## RECORDS FOR PROCESSING

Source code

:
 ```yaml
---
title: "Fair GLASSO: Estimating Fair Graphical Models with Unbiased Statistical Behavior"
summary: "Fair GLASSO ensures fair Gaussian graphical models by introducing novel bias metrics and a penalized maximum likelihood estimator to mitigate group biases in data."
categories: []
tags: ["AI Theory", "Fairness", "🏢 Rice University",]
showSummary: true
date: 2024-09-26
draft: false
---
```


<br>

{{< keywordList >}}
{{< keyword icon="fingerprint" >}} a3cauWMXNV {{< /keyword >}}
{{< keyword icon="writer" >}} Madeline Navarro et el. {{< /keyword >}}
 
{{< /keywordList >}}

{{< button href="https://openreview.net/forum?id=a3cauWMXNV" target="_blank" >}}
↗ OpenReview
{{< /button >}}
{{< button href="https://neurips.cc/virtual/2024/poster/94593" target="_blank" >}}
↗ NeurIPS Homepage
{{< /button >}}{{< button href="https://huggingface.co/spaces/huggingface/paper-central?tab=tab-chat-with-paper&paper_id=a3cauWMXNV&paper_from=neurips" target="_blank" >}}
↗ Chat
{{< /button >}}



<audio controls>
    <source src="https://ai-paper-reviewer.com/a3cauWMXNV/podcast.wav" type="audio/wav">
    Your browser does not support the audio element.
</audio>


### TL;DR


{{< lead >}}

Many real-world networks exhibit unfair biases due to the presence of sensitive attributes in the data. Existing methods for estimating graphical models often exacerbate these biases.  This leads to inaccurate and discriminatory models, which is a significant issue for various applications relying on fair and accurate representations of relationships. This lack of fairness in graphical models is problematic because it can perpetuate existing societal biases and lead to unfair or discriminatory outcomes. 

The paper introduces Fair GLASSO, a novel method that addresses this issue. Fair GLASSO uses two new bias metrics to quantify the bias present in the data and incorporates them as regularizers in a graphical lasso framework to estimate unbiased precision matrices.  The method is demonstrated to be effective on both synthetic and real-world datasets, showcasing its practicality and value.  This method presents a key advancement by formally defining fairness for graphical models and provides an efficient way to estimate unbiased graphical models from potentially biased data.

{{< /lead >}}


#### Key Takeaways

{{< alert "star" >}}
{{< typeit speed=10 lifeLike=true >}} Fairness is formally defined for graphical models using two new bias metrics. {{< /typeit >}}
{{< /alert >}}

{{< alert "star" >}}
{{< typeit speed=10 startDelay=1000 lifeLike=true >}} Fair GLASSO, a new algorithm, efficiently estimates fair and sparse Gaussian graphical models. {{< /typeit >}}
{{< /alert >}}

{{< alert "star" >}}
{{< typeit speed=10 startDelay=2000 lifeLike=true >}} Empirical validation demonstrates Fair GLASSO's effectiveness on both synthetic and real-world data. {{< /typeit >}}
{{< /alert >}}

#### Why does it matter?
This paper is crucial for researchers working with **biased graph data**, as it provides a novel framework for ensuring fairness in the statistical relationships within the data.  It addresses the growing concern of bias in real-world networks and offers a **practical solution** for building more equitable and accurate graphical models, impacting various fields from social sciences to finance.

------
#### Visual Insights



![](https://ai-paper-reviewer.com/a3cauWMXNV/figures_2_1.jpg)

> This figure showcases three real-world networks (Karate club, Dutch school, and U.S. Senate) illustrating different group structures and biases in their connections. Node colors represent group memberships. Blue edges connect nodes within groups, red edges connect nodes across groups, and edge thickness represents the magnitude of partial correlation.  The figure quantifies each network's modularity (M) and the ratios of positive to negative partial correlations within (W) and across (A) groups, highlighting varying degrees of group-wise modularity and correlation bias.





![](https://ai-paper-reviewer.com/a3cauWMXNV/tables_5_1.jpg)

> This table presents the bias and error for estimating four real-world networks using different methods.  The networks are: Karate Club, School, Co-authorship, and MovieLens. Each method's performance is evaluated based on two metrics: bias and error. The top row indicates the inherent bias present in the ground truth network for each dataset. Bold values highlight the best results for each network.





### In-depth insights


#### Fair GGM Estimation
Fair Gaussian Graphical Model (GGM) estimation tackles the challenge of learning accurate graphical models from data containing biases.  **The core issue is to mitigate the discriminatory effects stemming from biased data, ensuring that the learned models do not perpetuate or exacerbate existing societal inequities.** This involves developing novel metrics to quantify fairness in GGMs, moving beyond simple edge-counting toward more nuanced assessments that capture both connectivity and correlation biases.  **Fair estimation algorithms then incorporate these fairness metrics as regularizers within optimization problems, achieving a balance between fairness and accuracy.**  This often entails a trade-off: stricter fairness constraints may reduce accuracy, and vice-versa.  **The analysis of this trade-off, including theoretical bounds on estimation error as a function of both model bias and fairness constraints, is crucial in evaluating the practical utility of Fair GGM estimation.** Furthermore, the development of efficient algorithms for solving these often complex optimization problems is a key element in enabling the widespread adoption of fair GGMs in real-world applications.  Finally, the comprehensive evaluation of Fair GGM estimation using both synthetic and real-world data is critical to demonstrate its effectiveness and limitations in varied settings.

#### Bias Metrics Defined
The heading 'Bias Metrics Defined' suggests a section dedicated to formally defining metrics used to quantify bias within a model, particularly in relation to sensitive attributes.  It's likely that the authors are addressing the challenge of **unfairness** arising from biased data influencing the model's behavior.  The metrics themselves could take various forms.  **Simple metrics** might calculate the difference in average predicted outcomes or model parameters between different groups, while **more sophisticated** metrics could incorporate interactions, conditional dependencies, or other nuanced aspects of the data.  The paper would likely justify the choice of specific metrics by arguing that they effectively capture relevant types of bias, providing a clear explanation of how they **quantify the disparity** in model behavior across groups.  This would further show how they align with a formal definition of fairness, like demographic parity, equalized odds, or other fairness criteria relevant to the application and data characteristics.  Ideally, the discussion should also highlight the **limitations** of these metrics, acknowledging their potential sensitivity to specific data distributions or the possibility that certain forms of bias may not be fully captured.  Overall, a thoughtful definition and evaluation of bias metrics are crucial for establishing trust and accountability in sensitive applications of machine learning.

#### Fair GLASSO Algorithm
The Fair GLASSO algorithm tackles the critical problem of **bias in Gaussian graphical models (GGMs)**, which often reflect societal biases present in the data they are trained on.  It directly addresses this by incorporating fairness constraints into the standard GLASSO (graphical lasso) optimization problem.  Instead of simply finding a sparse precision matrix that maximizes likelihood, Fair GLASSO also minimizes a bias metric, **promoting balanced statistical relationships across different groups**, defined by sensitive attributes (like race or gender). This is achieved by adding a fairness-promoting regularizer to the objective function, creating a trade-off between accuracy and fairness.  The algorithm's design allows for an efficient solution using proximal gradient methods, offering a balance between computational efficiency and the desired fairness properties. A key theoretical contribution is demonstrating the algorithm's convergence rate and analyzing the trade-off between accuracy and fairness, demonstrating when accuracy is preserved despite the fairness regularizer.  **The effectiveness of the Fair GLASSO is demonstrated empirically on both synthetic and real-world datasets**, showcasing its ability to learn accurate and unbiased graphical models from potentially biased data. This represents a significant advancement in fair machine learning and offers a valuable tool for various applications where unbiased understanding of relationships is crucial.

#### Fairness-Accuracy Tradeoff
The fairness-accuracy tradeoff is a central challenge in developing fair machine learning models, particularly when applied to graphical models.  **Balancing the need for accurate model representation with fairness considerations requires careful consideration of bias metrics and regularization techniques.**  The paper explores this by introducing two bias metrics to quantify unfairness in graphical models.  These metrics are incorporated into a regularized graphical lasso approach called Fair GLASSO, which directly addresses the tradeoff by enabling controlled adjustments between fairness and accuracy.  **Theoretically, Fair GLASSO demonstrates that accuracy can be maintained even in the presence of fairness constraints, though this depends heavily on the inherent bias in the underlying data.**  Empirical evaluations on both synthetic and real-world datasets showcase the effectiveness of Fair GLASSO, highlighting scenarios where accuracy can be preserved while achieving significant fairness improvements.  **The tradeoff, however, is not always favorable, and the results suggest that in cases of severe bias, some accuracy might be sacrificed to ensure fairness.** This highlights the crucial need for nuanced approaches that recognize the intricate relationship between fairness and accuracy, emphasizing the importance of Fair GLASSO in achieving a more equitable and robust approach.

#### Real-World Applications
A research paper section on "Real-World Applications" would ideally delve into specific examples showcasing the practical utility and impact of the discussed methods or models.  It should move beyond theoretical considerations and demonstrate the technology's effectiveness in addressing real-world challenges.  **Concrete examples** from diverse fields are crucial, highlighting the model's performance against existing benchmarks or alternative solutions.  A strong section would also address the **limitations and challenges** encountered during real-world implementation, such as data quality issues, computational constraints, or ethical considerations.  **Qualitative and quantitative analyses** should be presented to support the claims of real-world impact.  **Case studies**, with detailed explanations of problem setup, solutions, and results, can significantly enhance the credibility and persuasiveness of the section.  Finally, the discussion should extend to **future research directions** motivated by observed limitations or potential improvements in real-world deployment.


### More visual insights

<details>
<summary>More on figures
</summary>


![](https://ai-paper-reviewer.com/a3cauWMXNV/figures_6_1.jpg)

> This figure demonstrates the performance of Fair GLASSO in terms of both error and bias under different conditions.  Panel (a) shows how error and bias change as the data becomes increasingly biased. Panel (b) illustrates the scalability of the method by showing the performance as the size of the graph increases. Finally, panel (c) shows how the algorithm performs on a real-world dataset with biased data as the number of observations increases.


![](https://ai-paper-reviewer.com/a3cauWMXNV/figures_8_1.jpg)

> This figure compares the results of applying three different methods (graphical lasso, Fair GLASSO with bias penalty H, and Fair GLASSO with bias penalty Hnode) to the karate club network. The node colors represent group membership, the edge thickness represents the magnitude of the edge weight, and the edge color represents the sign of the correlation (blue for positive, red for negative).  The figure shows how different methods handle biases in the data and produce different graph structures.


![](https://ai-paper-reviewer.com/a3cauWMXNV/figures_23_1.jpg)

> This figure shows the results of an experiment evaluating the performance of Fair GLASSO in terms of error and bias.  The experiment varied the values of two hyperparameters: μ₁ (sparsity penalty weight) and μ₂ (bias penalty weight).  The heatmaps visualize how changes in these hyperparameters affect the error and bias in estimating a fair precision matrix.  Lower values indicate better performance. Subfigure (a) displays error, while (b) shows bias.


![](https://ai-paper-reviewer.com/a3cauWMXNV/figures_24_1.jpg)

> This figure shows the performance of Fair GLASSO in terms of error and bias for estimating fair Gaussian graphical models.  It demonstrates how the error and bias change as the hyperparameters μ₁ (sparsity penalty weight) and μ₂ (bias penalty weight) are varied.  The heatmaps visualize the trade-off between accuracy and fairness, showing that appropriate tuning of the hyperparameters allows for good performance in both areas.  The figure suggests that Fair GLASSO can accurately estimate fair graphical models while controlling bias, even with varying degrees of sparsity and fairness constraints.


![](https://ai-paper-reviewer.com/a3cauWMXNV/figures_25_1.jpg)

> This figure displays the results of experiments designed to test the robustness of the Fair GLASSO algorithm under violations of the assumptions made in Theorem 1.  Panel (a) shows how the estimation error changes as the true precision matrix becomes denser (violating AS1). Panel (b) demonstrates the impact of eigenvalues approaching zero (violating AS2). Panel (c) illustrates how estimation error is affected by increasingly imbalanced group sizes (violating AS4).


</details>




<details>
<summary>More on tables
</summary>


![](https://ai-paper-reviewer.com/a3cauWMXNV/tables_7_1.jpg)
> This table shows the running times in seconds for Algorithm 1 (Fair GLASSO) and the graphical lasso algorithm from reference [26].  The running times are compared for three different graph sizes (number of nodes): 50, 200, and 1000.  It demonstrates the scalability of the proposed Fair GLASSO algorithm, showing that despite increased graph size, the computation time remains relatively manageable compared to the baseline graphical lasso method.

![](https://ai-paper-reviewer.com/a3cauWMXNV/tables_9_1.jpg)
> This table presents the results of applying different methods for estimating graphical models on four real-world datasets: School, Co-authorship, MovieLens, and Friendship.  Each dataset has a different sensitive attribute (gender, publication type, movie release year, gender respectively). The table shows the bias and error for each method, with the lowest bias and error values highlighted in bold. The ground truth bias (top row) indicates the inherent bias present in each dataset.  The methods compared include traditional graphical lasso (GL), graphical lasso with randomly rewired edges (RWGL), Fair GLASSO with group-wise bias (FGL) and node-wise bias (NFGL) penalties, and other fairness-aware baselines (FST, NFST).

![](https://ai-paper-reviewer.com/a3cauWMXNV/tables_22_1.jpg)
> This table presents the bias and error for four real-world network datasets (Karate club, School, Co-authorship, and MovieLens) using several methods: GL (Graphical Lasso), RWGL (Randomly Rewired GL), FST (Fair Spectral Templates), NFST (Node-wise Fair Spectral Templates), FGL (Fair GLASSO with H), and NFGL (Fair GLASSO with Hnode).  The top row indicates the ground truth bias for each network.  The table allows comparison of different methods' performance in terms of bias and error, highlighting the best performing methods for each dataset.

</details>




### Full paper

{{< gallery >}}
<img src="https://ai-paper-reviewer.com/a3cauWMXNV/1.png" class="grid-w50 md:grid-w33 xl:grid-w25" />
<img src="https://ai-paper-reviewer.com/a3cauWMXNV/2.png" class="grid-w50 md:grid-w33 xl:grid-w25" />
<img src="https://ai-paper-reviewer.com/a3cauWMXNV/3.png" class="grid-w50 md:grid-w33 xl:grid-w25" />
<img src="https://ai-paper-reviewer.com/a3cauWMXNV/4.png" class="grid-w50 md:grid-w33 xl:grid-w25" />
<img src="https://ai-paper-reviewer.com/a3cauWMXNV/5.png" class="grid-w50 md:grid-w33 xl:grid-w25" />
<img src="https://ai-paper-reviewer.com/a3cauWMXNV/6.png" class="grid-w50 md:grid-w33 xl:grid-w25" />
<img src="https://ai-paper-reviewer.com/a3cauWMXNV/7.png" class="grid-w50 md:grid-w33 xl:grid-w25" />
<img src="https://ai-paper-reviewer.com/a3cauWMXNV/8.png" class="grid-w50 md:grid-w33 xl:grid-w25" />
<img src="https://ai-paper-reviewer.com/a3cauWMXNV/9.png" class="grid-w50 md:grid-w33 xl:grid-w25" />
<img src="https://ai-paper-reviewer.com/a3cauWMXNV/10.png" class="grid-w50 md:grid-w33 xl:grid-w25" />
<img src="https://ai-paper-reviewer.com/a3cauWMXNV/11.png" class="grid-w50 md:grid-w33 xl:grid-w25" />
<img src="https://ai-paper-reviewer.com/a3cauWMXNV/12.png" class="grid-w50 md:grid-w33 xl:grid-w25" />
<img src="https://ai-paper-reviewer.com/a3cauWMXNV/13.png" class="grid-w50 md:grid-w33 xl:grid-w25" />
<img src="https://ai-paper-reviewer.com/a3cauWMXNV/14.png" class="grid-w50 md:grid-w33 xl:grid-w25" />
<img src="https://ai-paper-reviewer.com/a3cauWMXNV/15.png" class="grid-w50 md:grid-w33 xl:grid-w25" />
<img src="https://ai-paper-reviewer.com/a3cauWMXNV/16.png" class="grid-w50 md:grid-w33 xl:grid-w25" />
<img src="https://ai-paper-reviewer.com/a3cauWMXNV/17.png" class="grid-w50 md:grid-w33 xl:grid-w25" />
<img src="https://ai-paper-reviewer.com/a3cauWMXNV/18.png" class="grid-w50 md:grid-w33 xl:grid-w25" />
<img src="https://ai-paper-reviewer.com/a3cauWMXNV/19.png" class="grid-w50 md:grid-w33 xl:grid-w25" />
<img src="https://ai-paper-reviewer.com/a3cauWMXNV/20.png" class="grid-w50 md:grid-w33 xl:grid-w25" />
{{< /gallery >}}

## YOUR TASK
Would you copy all lines in the records where the string "magnitude" appears?

## RESULT OF THE EXERCISE
> This figure showcases three real-world networks (Karate club, Dutch school, and U.S. Senate) illustrating different group structures and biases in their connections. Node colors represent group memberships. Blue edges connect nodes within groups, red edges connect nodes across groups, and edge thickness represents the magnitude of partial correlation.  The figure quantifies each network's modularity (M) and the ratios of positive to negative partial correlations within (W) and across (A) groups, highlighting varying degrees of group-wise modularity and correlation bias.
> This figure compares the results of applying three different methods (graphical lasso, Fair GLASSO with bias penalty H, and Fair GLASSO with bias penalty Hnode) to the karate club network. The node colors represent group membership, the edge thickness represents the magnitude of the edge weight, and the edge color represents the sign of the correlation (blue for positive, red for negative).  The figure shows how different methods handle biases in the data and produce different graph structures.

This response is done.